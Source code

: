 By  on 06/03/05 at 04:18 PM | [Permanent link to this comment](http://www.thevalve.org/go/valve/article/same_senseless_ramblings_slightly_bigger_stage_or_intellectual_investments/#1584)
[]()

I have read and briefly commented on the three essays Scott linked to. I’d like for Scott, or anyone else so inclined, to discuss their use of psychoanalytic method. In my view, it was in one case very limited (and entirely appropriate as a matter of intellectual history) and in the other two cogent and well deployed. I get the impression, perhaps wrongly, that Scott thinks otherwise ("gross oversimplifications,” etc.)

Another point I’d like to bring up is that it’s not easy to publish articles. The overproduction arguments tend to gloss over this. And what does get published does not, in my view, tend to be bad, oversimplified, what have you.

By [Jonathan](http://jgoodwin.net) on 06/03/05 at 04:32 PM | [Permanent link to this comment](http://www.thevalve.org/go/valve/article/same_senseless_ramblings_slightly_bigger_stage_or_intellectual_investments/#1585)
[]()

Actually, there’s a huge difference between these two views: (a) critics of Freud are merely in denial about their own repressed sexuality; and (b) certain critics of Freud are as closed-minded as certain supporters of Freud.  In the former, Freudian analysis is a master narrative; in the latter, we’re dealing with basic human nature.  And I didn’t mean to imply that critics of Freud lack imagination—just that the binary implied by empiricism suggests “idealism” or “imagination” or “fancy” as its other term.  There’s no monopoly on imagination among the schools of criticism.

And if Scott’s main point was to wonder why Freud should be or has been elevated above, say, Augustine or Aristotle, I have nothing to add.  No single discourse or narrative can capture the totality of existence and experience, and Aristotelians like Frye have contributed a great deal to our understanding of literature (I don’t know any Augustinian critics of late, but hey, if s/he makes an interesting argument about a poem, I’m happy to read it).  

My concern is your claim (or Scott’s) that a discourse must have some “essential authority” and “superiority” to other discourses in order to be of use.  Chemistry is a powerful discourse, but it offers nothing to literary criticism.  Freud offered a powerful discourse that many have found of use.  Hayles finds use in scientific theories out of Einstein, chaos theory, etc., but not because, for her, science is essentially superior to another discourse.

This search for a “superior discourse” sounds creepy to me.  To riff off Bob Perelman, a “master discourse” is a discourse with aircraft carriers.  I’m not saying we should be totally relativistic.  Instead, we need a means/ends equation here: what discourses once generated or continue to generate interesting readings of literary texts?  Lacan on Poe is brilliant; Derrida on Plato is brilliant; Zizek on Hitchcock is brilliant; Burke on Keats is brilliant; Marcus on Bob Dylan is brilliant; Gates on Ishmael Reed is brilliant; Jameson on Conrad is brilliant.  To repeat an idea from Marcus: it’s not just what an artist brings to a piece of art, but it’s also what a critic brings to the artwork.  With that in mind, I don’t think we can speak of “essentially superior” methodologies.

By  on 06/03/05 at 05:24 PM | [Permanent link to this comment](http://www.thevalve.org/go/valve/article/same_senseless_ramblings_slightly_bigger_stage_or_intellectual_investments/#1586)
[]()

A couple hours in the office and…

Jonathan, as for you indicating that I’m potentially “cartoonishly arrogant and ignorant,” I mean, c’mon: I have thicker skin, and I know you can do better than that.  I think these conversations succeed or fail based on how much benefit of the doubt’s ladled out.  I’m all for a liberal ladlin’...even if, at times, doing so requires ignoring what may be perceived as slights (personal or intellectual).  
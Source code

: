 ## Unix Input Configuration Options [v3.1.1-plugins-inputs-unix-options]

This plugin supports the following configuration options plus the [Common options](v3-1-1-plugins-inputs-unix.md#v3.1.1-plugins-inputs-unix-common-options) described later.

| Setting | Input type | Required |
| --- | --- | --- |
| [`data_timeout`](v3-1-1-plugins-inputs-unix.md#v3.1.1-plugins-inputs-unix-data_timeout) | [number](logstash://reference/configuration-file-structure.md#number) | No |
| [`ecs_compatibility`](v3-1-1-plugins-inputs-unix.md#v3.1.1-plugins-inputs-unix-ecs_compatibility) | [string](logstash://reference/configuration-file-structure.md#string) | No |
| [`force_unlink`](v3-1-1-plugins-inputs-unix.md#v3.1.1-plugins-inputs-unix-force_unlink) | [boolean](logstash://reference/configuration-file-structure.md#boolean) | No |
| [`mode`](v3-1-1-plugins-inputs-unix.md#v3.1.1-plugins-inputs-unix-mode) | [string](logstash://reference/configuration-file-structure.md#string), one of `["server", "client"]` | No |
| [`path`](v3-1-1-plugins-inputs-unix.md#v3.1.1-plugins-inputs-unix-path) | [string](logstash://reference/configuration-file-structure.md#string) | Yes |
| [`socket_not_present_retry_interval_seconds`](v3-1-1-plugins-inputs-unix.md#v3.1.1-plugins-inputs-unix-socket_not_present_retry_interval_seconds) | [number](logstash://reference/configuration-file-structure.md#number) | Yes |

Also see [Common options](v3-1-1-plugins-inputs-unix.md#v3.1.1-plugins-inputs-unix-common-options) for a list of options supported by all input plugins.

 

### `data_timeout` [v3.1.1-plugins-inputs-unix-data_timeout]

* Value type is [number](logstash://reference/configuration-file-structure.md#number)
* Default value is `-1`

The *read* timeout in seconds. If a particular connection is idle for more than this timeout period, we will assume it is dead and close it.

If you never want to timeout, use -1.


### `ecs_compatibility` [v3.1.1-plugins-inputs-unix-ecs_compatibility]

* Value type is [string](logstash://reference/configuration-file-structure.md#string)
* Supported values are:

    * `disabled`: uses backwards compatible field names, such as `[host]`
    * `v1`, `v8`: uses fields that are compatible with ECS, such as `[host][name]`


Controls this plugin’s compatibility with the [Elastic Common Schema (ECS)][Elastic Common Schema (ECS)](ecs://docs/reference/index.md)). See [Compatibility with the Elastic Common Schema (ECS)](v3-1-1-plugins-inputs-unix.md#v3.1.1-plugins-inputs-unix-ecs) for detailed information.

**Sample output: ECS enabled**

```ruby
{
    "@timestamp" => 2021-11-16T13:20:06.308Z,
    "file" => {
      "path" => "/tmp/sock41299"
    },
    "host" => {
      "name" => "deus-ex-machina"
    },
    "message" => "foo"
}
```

-=-=-

* Task prompt
Reproduce the listing in full. Keep it exactly as written.

* The completed task
Source code

: By  on 06/03/05 at 04:18 PM | [Permanent link to this comment](http://www.thevalve.org/go/valve/article/same_senseless_ramblings_slightly_bigger_stage_or_intellectual_investments/#1584)
[]()

I have read and briefly commented on the three essays Scott linked to. I’d like for Scott, or anyone else so inclined, to discuss their use of psychoanalytic method. In my view, it was in one case very limited (and entirely appropriate as a matter of intellectual history) and in the other two cogent and well deployed. I get the impression, perhaps wrongly, that Scott thinks otherwise ("gross oversimplifications,” etc.)

Another point I’d like to bring up is that it’s not easy to publish articles. The overproduction arguments tend to gloss over this. And what does get published does not, in my view, tend to be bad, oversimplified, what have you.

By [Jonathan](http://jgoodwin.net) on 06/03/05 at 04:32 PM | [Permanent link to this comment](http://www.thevalve.org/go/valve/article/same_senseless_ramblings_slightly_bigger_stage_or_intellectual_investments/#1585)
[]()

Actually, there’s a huge difference between these two views: (a) critics of Freud are merely in denial about their own repressed sexuality; and (b) certain critics of Freud are as closed-minded as certain supporters of Freud.  In the former, Freudian analysis is a master narrative; in the latter, we’re dealing with basic human nature.  And I didn’t mean to imply that critics of Freud lack imagination—just that the binary implied by empiricism suggests “idealism” or “imagination” or “fancy” as its other term.  There’s no monopoly on imagination among the schools of criticism.

And if Scott’s main point was to wonder why Freud should be or has been elevated above, say, Augustine or Aristotle, I have nothing to add.  No single discourse or narrative can capture the totality of existence and experience, and Aristotelians like Frye have contributed a great deal to our understanding of literature (I don’t know any Augustinian critics of late, but hey, if s/he makes an interesting argument about a poem, I’m happy to read it).  

My concern is your claim (or Scott’s) that a discourse must have some “essential authority” and “superiority” to other discourses in order to be of use.  Chemistry is a powerful discourse, but it offers nothing to literary criticism.  Freud offered a powerful discourse that many have found of use.  Hayles finds use in scientific theories out of Einstein, chaos theory, etc., but not because, for her, science is essentially superior to another discourse.

This search for a “superior discourse” sounds creepy to me.  To riff off Bob Perelman, a “master discourse” is a discourse with aircraft carriers.  I’m not saying we should be totally relativistic.  Instead, we need a means/ends equation here: what discourses once generated or continue to generate interesting readings of literary texts?  Lacan on Poe is brilliant; Derrida on Plato is brilliant; Zizek on Hitchcock is brilliant; Burke on Keats is brilliant; Marcus on Bob Dylan is brilliant; Gates on Ishmael Reed is brilliant; Jameson on Conrad is brilliant.  To repeat an idea from Marcus: it’s not just what an artist brings to a piece of art, but it’s also what a critic brings to the artwork.  With that in mind, I don’t think we can speak of “essentially superior” methodologies.

By  on 06/03/05 at 05:24 PM | [Permanent link to this comment](http://www.thevalve.org/go/valve/article/same_senseless_ramblings_slightly_bigger_stage_or_intellectual_investments/#1586)
[]()

A couple hours in the office and…

Jonathan, as for you indicating that I’m potentially “cartoonishly arrogant and ignorant,” I mean, c’mon: I have thicker skin, and I know you can do better than that.  I think these conversations succeed or fail based on how much benefit of the doubt’s ladled out.  I’m all for a liberal ladlin’...even if, at times, doing so requires ignoring what may be perceived as slights (personal or intellectual).  
Source code

: ## Unix Input Configuration Options [v3.1.1-plugins-inputs-unix-options]

This plugin supports the following configuration options plus the [Common options](v3-1-1-plugins-inputs-unix.md#v3.1.1-plugins-inputs-unix-common-options) described later.

| Setting | Input type | Required |
| --- | --- | --- |
| [`data_timeout`](v3-1-1-plugins-inputs-unix.md#v3.1.1-plugins-inputs-unix-data_timeout) | [number](logstash://reference/configuration-file-structure.md#number) | No |
| [`ecs_compatibility`](v3-1-1-plugins-inputs-unix.md#v3.1.1-plugins-inputs-unix-ecs_compatibility) | [string](logstash://reference/configuration-file-structure.md#string) | No |
| [`force_unlink`](v3-1-1-plugins-inputs-unix.md#v3.1.1-plugins-inputs-unix-force_unlink) | [boolean](logstash://reference/configuration-file-structure.md#boolean) | No |
| [`mode`](v3-1-1-plugins-inputs-unix.md#v3.1.1-plugins-inputs-unix-mode) | [string](logstash://reference/configuration-file-structure.md#string), one of `["server", "client"]` | No |
| [`path`](v3-1-1-plugins-inputs-unix.md#v3.1.1-plugins-inputs-unix-path) | [string](logstash://reference/configuration-file-structure.md#string) | Yes |
| [`socket_not_present_retry_interval_seconds`](v3-1-1-plugins-inputs-unix.md#v3.1.1-plugins-inputs-unix-socket_not_present_retry_interval_seconds) | [number](logstash://reference/configuration-file-structure.md#number) | Yes |

Also see [Common options](v3-1-1-plugins-inputs-unix.md#v3.1.1-plugins-inputs-unix-common-options) for a list of options supported by all input plugins.

 

### `data_timeout` [v3.1.1-plugins-inputs-unix-data_timeout]

* Value type is [number](logstash://reference/configuration-file-structure.md#number)
* Default value is `-1`

The *read* timeout in seconds. If a particular connection is idle for more than this timeout period, we will assume it is dead and close it.

If you never want to timeout, use -1.


### `ecs_compatibility` [v3.1.1-plugins-inputs-unix-ecs_compatibility]

* Value type is [string](logstash://reference/configuration-file-structure.md#string)
* Supported values are:

    * `disabled`: uses backwards compatible field names, such as `[host]`
    * `v1`, `v8`: uses fields that are compatible with ECS, such as `[host][name]`


Controls this plugin’s compatibility with the [Elastic Common Schema (ECS)][Elastic Common Schema (ECS)](ecs://docs/reference/index.md)). See [Compatibility with the Elastic Common Schema (ECS)](v3-1-1-plugins-inputs-unix.md#v3.1.1-plugins-inputs-unix-ecs) for detailed information.

**Sample output: ECS enabled**

```ruby
{
    "@timestamp" => 2021-11-16T13:20:06.308Z,
    "file" => {
      "path" => "/tmp/sock41299"
    },
    "host" => {
      "name" => "deus-ex-machina"
    },
    "message" => "foo"
}
```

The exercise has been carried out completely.